Beyond all, Simon was beside himself
With suffocated hatred seeking breath
In freak of demonstration on the man
Who in the wantonness of despotic pride
Had so despised and mocked and flouted him.
Mad thus—judicially, and doubly—he,
Having brought back the word the emperor wished,
And had the promised day appointed him,
Dared an audacious and a fatal thing.

A series of phantasmagories shown
By him, he closed with a presentment, clear
In outline cast upon the palace wall
In shapes of shadow moving like grim life,
Of the dread scene of Agrippina's death:
There hung the vessel on a glassy sea;
The coping timbers causelessly fell down,
But missed the empress-mother figured there;
There followed then the ghastly after-act
Of mother-murder done in pantomime—
More ghastly, that it passed in silence all.

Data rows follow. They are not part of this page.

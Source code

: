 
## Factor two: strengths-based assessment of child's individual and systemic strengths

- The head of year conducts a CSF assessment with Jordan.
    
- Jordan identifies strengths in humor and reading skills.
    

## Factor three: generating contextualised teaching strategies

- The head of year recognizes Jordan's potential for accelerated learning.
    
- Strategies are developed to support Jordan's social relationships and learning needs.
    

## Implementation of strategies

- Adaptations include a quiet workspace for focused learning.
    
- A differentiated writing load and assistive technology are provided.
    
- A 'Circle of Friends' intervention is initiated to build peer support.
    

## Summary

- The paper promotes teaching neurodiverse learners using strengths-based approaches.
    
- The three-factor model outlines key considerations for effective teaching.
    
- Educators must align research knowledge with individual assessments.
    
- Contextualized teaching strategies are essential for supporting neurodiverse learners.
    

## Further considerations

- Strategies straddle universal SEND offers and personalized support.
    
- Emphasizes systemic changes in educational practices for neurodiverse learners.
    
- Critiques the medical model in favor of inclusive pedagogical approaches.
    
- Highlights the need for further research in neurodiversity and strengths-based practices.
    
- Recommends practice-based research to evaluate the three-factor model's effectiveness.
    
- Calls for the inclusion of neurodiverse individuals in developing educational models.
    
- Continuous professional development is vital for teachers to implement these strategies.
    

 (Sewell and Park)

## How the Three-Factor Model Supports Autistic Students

Simon mistook—it was his last mistake!
He had overweened both of the power his own,
And of the emperor's openness to fear.
Nero sat gazing on the spectacle
With heed moveless, and mute, and ominous,
Till the device was acted to the end.
Then still no sign he gave—save summons sent
Bidding two household soldiers straight come in.
To these he coldly, curtly, only said:
"Crucify me this Jew; do it at once!
Be gentle with him; make him last for days,
And every day bring me report of him."